Regarding predictive analysis, AUC values greater than 0.9 indicate high accuracy, values between 0.7 and 0.9 indicate moderate accuracy, and values between 0.5 and 0.7 suggest low accuracy [
40]. In this study, urinary calcium excretion demonstrated moderate predictive ability for hypercalciuria (AUC, 0.70;
p<0.001). The predictive cut-off value of urinary calcium was 23.07 mg/dL, with 58.40% sensitivity and 75% specificity, both within acceptable ranges [
41]. By contrast, a prior study reported a lower cut-off of 10.15 mg/dL for urinary calcium to define hypercalciuria [
42]. While hypercalciuria may also result from elevated serum calcium leading to increased urinary excretion, our findings suggest that serum calcium alone does not reliably predict hypercalciuria, although it remains a useful marker of overall calcium homeostasis.
Strengths and Limitations of the Study
This investigation has both strengths and limitations.
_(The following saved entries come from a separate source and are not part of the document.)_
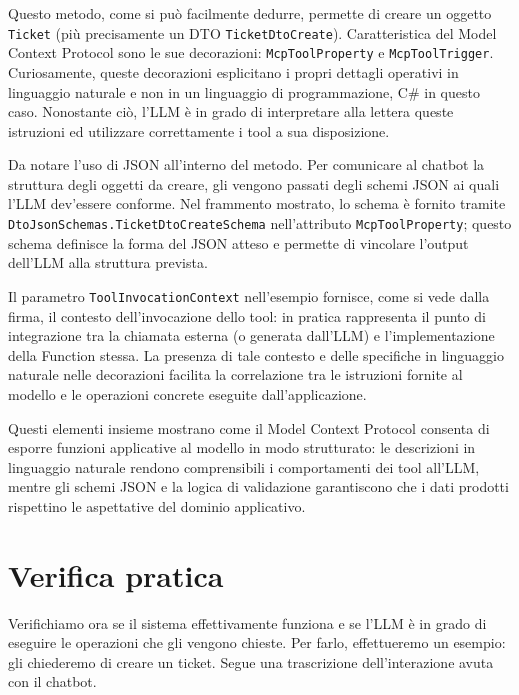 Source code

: Questo metodo, come si può facilmente dedurre, permette di creare un oggetto \texttt{Ticket} (più precisamente un DTO \texttt{TicketDtoCreate}).
Caratteristica del Model Context Protocol sono le sue decorazioni: \texttt{McpToolProperty} e \texttt{McpToolTrigger}. Curiosamente, queste
decorazioni esplicitano i propri dettagli operativi in linguaggio naturale e non in un linguaggio di programmazione, C\# in questo caso.
Nonostante ciò, l'LLM è in grado di interpretare alla lettera queste istruzioni ed utilizzare correttamente i tool a sua disposizione.

Da notare l'uso di JSON all'interno del metodo. Per comunicare al chatbot la struttura degli oggetti da creare, gli vengono passati
degli schemi JSON ai quali l'LLM dev'essere conforme. Nel frammento mostrato, lo schema è fornito tramite \texttt{DtoJsonSchemas.TicketDtoCreateSchema}
nell'attributo \texttt{McpToolProperty}; questo schema definisce la forma del JSON atteso e permette di vincolare l'output dell'LLM alla struttura prevista.

Il parametro \texttt{ToolInvocationContext} nell'esempio fornisce, come si vede dalla firma, il contesto dell'invocazione dello tool:
in pratica rappresenta il punto di integrazione tra la chiamata esterna (o generata dall'LLM) e l'implementazione della Function stessa.
La presenza di tale contesto e delle specifiche in linguaggio naturale nelle decorazioni facilita la correlazione tra le istruzioni fornite al modello
e le operazioni concrete eseguite dall'applicazione.

Questi elementi insieme mostrano come il Model Context Protocol consenta di esporre funzioni applicative al modello in modo strutturato:
le descrizioni in linguaggio naturale rendono comprensibili i comportamenti dei tool all'LLM, mentre gli schemi JSON e la logica di validazione
garantiscono che i dati prodotti rispettino le aspettative del dominio applicativo.

\section{Verifica pratica}
Verifichiamo ora se il sistema effettivamente funziona e se l'LLM è in grado di eseguire le operazioni che gli vengono chieste. Per farlo, effettueremo un
esempio: gli chiederemo di creare un ticket. Segue una trascrizione dell'interazione avuta con il chatbot.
A key strength is that it is one of the few studies to examine hypercalciuria prevalence in Manipur, providing novel data on the frequency and risk of hypercalciuria using random urinary calcium-to-creatinine ratios among Meitei adults aged 19–60 years. The study demonstrated significant associations with age group and serum calcium status. However, limitations must be acknowledged. Factors such as environmental influences, dietary patterns, and detailed nutritional assessment were not measured, and these may affect calcium levels. Additionally, reliance on random urine samples rather than 24-hour urine collections may have introduced variability. The absence of food intake data is another limitation.